▶ **Records for this exercise**

((

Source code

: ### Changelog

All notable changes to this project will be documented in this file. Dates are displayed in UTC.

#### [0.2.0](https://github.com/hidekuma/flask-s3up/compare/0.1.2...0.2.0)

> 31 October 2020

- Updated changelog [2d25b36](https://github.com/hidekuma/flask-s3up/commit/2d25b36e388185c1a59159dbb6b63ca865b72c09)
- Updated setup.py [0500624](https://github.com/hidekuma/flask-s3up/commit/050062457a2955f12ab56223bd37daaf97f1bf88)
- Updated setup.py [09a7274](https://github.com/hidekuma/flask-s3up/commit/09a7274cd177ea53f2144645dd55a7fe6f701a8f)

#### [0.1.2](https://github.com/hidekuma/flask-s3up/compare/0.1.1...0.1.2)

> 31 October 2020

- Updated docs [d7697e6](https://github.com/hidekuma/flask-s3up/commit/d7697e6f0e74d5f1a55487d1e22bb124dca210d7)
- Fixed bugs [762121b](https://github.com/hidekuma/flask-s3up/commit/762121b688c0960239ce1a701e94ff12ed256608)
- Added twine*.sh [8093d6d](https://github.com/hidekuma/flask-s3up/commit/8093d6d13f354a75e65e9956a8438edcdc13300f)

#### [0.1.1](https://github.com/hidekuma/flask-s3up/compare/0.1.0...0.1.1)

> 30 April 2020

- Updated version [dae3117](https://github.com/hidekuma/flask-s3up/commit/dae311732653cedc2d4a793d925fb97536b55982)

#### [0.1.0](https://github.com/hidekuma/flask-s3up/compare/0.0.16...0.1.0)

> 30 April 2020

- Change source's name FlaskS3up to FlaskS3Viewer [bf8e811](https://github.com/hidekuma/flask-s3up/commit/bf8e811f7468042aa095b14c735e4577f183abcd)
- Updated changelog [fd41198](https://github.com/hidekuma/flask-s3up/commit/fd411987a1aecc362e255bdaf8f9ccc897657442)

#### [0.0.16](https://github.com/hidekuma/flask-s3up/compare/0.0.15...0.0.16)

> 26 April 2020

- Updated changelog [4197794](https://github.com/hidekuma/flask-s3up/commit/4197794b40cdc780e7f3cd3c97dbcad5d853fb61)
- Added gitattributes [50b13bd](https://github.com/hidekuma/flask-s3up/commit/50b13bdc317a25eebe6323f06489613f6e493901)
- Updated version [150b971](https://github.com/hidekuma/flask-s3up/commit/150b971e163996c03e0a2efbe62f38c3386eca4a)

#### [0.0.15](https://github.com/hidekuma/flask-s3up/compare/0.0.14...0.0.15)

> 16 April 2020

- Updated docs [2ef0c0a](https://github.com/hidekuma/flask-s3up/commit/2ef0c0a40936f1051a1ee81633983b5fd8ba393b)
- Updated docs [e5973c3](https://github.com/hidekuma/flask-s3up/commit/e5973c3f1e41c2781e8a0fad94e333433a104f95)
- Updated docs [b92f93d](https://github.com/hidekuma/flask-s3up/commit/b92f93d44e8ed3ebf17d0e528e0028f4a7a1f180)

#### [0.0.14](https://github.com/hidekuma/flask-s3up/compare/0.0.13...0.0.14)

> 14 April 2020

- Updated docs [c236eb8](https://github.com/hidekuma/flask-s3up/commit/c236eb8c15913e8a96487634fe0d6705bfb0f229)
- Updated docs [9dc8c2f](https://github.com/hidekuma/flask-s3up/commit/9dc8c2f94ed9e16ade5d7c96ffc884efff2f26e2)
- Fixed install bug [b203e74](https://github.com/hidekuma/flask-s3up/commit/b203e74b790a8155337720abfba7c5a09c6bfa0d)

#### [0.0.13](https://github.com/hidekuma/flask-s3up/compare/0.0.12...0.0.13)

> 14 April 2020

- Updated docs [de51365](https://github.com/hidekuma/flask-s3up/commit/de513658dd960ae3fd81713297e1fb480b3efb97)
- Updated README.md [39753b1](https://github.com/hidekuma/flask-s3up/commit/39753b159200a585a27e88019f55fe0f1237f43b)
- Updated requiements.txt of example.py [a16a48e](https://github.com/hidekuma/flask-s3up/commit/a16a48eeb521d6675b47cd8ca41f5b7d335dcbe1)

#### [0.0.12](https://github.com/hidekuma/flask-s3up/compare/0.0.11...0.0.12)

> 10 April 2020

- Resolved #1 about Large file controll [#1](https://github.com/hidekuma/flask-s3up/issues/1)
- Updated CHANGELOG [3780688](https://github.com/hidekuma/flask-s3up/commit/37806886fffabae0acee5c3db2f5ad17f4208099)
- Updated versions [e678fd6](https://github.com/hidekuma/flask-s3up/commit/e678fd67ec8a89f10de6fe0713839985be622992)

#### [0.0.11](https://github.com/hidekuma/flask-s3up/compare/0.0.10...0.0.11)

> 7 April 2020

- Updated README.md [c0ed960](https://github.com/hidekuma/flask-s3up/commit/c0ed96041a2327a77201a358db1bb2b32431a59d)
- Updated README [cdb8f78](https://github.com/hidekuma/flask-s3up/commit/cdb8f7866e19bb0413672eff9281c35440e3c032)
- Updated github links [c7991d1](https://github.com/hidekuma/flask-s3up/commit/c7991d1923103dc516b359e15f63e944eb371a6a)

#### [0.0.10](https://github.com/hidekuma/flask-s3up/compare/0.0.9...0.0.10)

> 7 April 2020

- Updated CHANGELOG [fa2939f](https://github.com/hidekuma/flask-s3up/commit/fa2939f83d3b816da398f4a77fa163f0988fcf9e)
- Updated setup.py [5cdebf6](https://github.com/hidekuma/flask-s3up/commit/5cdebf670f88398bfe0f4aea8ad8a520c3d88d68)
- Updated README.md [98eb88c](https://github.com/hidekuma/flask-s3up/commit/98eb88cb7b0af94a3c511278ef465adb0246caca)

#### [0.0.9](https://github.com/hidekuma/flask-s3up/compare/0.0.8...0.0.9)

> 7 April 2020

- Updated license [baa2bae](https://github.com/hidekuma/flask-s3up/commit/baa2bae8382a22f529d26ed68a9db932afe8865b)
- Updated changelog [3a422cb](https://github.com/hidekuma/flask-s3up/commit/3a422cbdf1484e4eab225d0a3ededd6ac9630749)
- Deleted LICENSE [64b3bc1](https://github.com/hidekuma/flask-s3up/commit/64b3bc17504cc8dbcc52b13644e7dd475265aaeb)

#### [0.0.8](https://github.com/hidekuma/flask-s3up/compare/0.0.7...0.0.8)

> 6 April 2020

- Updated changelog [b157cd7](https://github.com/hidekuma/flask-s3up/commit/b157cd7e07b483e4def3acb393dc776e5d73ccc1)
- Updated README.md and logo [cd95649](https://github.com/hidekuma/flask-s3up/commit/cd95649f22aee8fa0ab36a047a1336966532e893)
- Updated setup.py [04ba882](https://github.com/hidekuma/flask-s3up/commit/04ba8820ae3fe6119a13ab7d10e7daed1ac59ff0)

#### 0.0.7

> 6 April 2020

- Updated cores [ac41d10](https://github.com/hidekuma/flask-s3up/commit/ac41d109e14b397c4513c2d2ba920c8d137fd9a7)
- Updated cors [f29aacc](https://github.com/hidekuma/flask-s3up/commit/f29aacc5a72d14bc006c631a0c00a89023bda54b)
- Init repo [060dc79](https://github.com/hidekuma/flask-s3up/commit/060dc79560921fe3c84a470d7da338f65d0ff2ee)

))

▶ **Aim of the exercise**
Looking through the records, copy out every line in which the word "file" is found.

▶ **Result of the exercise**
All notable changes to this project will be documented in this file. Dates are displayed in UTC.
- Resolved #1 about Large file controll [#1](https://github.com/hidekuma/flask-s3up/issues/1)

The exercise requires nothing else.